I'm not a doctor, but I play one on TV.
What I mean is, I have zero personal experience with studying or teaching medicine. But I've read books about people going through medical training. So my answer will only be as good as those books (and my ability to imagine that world).
- How do good students distinguish themselves?
Judging by the context you gave, of reading a professor's CV, I think you're asking how one can tell who the rock stars are.
In academia: the length and the quality of the publications list, getting on the cover of an important journal, winning a prize, getting a prestigious fellowship, being an invited speaker, etc.
In medicine: here I'm less sure of my answer, but I think the items I mentioned for academia would apply as well. Also, when I hear one mental health professional speak of another one's credentials, they seem to know which are the really good training programs, so if someone has listed one of those on their CV, then that's a feather in their cap.
Perhaps you are asking, how do selection committees figure out which are the strongest candidates for a position.

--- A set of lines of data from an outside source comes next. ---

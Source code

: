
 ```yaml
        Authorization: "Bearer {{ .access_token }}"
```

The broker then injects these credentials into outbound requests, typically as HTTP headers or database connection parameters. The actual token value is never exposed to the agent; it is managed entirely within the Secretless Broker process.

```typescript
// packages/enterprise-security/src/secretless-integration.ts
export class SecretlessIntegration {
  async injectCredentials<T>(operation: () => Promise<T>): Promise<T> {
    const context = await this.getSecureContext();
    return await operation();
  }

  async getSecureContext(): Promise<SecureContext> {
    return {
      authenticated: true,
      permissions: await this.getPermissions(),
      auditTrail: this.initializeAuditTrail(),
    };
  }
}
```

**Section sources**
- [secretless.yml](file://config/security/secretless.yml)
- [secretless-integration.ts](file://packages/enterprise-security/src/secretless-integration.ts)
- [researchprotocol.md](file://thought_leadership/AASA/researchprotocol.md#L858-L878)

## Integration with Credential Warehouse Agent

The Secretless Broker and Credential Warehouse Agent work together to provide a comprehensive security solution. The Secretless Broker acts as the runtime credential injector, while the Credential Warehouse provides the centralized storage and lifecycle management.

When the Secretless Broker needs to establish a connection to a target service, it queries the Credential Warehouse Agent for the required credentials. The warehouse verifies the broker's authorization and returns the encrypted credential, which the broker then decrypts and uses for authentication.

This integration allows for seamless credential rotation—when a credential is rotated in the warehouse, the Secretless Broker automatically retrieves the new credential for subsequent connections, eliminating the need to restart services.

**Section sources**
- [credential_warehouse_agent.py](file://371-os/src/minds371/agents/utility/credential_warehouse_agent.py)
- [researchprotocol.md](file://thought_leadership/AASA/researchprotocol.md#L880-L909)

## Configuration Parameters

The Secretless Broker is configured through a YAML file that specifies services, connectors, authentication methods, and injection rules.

I imagine the reputation of the training program, and the recommendation letters, must be extremely important. Blue-blue-blue's answer gives an insider view of what a supervisor thinks about when preparing to give a reference (compassion, creativity, problem solving, communication, collaboration).
From my reading (which I will say once more, may have given me a totally wrong impression), here is what one has to do to be a successful medical student:
learn to do practical things like drawing blood, not necessarily with the benefit of step by step training in how to do it efficiently (in other words, this part of the job can be pretty sink or swim)
be respectful of nurses
respect the medical hierarchy
stay on top of an enormous amount of reading, so as to be able to answer impromptu verbal quizzes in front of fellow students, and also so as to be able to care for patients and do the creative problem solving mentioned by blue-blue
work incredibly long shifts, catching naps as catch can
navigate electronic records comfortably
be efficient
manage one's anxiety about appearing stupid, or about making a mistake
learn enormous amounts of material and figure out a way to catalog it all in one's brain
- I saw what seems to be labeled as "competitiveness" of various programs, with dermatology and plastic surgery being highly competitive and family practice and psychiatry being the least.
I think what you saw was a rating system indicating the relative ratios of #slots divided by #applicants. If that ratio is much higher in one specialty than another, then it is called "highly competitive."
If you are wondering how a student should use this information when choosing a specialty, my personal opinion is that one should be primarily guided by one's natural affinity for an area of medicine. (I can tell you that I was not very encouraged when I was in the hospital with a serious fracture, and the attending specialist who was overseeing my care, and checking on me from time to time, heard that my spouse is a physicist, and confided in me, "I always wanted to study physics, but my father said the only way he'd pay for my college was if I studied medicine.")
- So how can you tell how good a student is in medical school if there is no GPA and if getting into a specialty also don't indicate that?
See above. Also, when I was choosing a pediatrician for my first child, here are the qualities I valued in the one I chose:
She was able to connect with the child and with me
She listened to my point of view
She explained things clearly
She sometimes mentioned recent research results as they related to the issue the child was having, and sometimes on a subsequent visit I was able to see that she had done some reading in the interim (that really distinguished her from most doctors I had seen; maybe they all do that, but just don't talk about it....)
She gave us useful advice (sorry to have put that at the end, it's of course just as important as the other things)
And here are the reason I switched to someone different after some time:
We were having trouble getting child #2 diagnosed; I found an article I thought could give us some clues (it turned out, in fact, to provide the key to what was wrong), but when I mailed it to her and asked her to read it, and made an appointment for one month later, when we got there, she still hadn't read it.
She refused to use email or a patient portal or fax to communicate with me. It was very frustrating always to have to go through a semi-literate receptionist.
The current doctor of child #2 has some modern tech-related qualities that I really appreciate:
She checks frequently for messages that come in from patients through the receptionist and the patient portal.
She responds promptly through the patient portal, writes helpful letters explaining to the school what the child needs, and gets the letters to me directly through the patient portal. That gives me a chance to preview the letter and let her know if there's something the school is liable to misunderstand -- before the letter gets sent to the school.